Царь и Бог. Петр Великий и его утопия — страница 2 из 96

.

Высокопрофессиональному историку Каменскому свойственны осторожность и «взвешенность» формулировок. Но дело в том, что «романтик» Петр не намерен был откладывать реализацию своих «определенных идеалов» в отдаленное будущее. Героика и трагедийность его революции в том-то и состояла, что он пытался осуществить свои замыслы, свои идеалы – немедленно, подчиняя реальность своему «романтическому» напору.

Необычайная парадоксальность сознания Петра заключалась в сочетании «жесткого рационализма» и безудержного утопизма. Это была вулканическая смесь, порождающая катастрофический эффект.

Эту парадоксальность очень точно, по своему обыкновению, определил Пушкин в знаменитой максиме: «Достойна удивления разность между государственными учреждениями Петра Великого и временными его указами. Первые суть плод ума обширного, исполненного доброжелательства и мудрости, вторые жестоки, своенравны и, кажется, писаны кнутом. Первые были для вечности, или по крайней мере для будущего, – вторые вырвались у нетерпеливого самовластного помещика»[10].

Беда была в том, что идеальное «регулярное» государство, основанное на мудрых принципах – «идеалах», – было в далеком будущем, вечности. А сиюминутные преобразования производились кнутом, плахой и дыбой.

Сознание православных людей того времени, а тем паче ориентированных на Ветхий Завет раскольников, должно было уподоблять происходящее великому бедствию, предсказанному в Библии.
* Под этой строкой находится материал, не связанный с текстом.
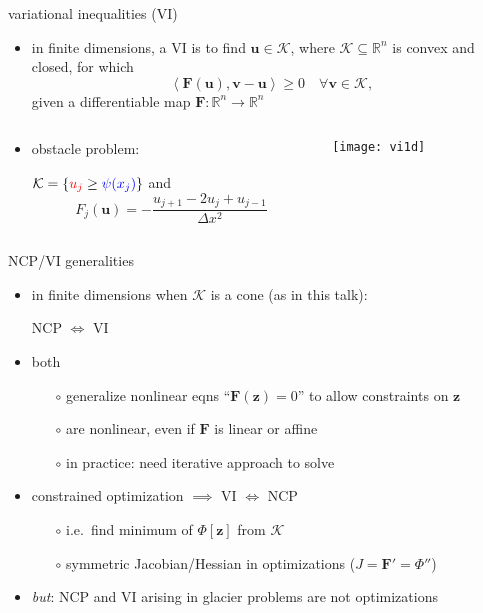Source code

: \documentclass[xcolor={dvipsnames}]{beamer}
\newcommand\bu{\mathbf{u}}
\newcommand\bv{\mathbf{v}}
\newcommand\bz{\mathbf{z}}
\newcommand\bF{\mathbf{F}}
\newcommand\RR{\mathbb{R}}
\newcommand{\ip}[2]{\ensuremath{\left<#1,#2\right>}}
\begin{document}
\begin{frame}{variational inequalities (VI)}

\begin{itemize}
\item in finite dimensions, a VI is to find $\bu\in\mathcal{K}$, where $\mathcal{K}\subseteq \RR^n$ is convex and closed, for which
\begin{equation}
     \ip{\bF(\bu)}{\bv-\bu} \ge 0 \quad \forall \bv \in \mathcal{K},
\end{equation}
given a differentiable map $\bF:\RR^n \to \RR^n$
\end{itemize}

\begin{columns}
\begin{column}{0.4\textwidth}
\small
\begin{itemize}
\item obstacle problem:

$\mathcal{K} = \{{\color{red} u_j} \ge {\color{blue} \psi(x_j)}\}$ and
  $$F_j(\bu) = - \frac{u_{j+1} - 2 u_j + u_{j-1}}{\Delta x^2}$$
\end{itemize}
\end{column}
\begin{column}{0.6\textwidth}
\texttt{[image: vi1d]}
\end{column}
\end{columns}\end{frame}


\begin{frame}{NCP/VI generalities}

\begin{itemize}
\item in finite dimensions when $\mathcal{K}$ is a cone (as in this talk):
\begin{center}
\alert{NCP $\iff$ VI}
\end{center}
\item both 
  \begin{itemize}
  \item[$\circ$]  generalize nonlinear eqns ``$\bF(\bz)=0$'' to allow constraints on $\bz$
  \item[$\circ$]  are nonlinear, even if $\bF$ is linear or affine
  \item[$\circ$]  in practice: need iterative approach to solve
  \end{itemize}
\item constrained optimization $\implies$ VI $\iff$ NCP
  \begin{itemize}
  \item[$\circ$]  i.e.~find minimum of $\Phi[\bz]$ from $\mathcal{K}$
  \item[$\circ$]  symmetric Jacobian/Hessian in optimizations ($J = \bF' = \Phi''$)
  \end{itemize}
\item \emph{but}: NCP and VI arising in glacier problems are \alert{not} optimizations
\end{itemize}
\end{frame}
\end{document}

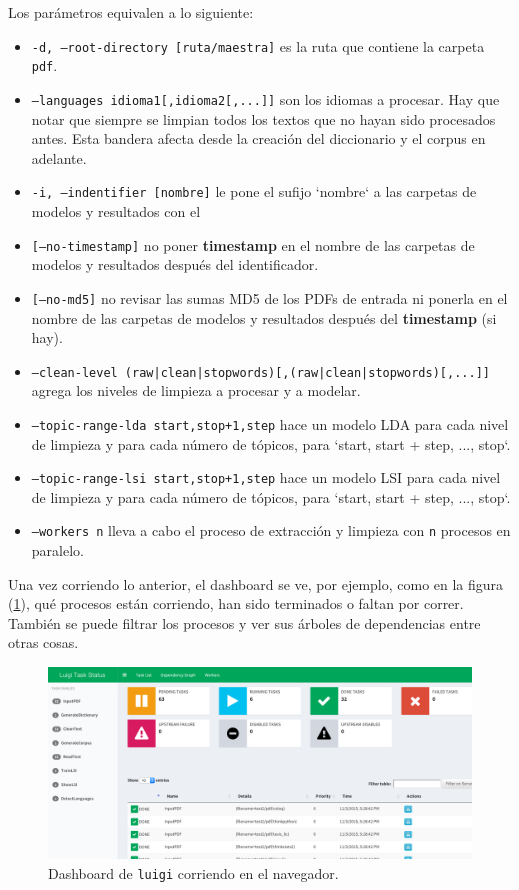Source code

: Los parámetros equivalen a lo siguiente:
\begin{itemize}

\item \texttt{-d, --root-directory [ruta/maestra]} es la ruta que contiene la carpeta \texttt{pdf}.

\item \texttt{--languages idioma1[,idioma2[,...]]} son los idiomas a procesar. Hay que notar que siempre se limpian todos los textos que no hayan sido procesados antes. Esta bandera afecta desde la creación del diccionario y el corpus en adelante.
\item  \texttt{-i, --indentifier [nombre]} le pone el sufijo `nombre` a las carpetas de modelos y resultados con el \item  \texttt{[--no-timestamp]} no poner \textbf{timestamp} en el nombre de las carpetas de modelos y resultados después del identificador.
\item \texttt{[--no-md5]} no revisar las sumas MD5 de los PDFs de entrada ni ponerla en el nombre de las carpetas de modelos y resultados después del \textbf{timestamp} (si hay).
\item \texttt{--clean-level (raw|clean|stopwords)[,(raw|clean|stopwords)[,...]]} agrega los niveles de limpieza a procesar y a modelar.
\item  \texttt{--topic-range-lda start,stop+1,step} hace un modelo LDA para cada nivel de limpieza y para cada número de tópicos, para `start, start + step, ..., stop`.
\item \texttt{--topic-range-lsi start,stop+1,step} hace un modelo LSI para cada nivel de limpieza y para cada número de tópicos, para `start, start + step, ..., stop`.
\item  \texttt{--workers n} lleva a cabo el proceso de extracción y limpieza con \texttt{n} procesos en paralelo.

\end{itemize}

Una vez corriendo lo anterior, el dashboard se ve, por ejemplo, como en la figura (\ref{fig:luigi-dashboard}), qué procesos están corriendo, han sido terminados o faltan por correr. También se puede filtrar los procesos y ver sus árboles de dependencias entre otras cosas.

\begin{figure}[H]
\centering
\includegraphics[width=1\textwidth]{Figures/dashboard.png}
\caption{Dashboard de \texttt{luigi} corriendo en el navegador.\label{fig:luigi-dashboard}}
\end{figure}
Антихрист, с которым в народе ассоциировался Петр, – библейский персонаж, перешедший в новозаветную мифологию и особенно ярко представленный в Апокалипсисе как гонитель и истребитель всех, кто мешает ему выполнять свою страшную миссию.

Московские книжники предполагали, что Петр – это тот самый восьмой царь из Откровения Иоанна Богослова. Если отсчитывать от Ивана IV, не считая Лжедмитрия, то все получается арифметически точно. И по катастрофическим последствиям царствования – тоже.

У Иоанна в главе 17 сказано: «И семь царей, из которых пять пали, один есть, а другой еще не пришел, и когда придет, не долго ему быть. И зверь, который был и которого нет, есть восьмой и из числа семи, и пойдет в погибель». Туманный смысл пророчества не делал его менее грозным. – И царство будет отдано «зверю», восьмому царю, «доколе не исполнятся слова Божии».

В одном из вариантов «Николая Палкина» поздний Толстой со свойственной ему в это время предельной определенностью позиции откликнулся терминологически на это пророчество: «Беснующийся пьяный зверь… четверть столетия губит людей…»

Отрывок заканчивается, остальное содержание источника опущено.